* [ASSIGNMENT]
In the listing below, how many lines hold the string "використайте"? Reply with the number and nothing else.

* [EXERCISE MATERIALS]
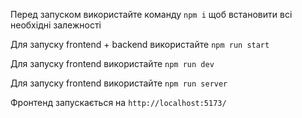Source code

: Перед запуском використайте команду `npm i` щоб встановити всі необхідні залежності

Для запуску frontend + backend використайте `npm run start`

Для запуску frontend використайте `npm run dev`

Для запуску frontend використайте `npm run server`

Фронтенд запускається на `http://localhost:5173/`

* [ANSWER]
4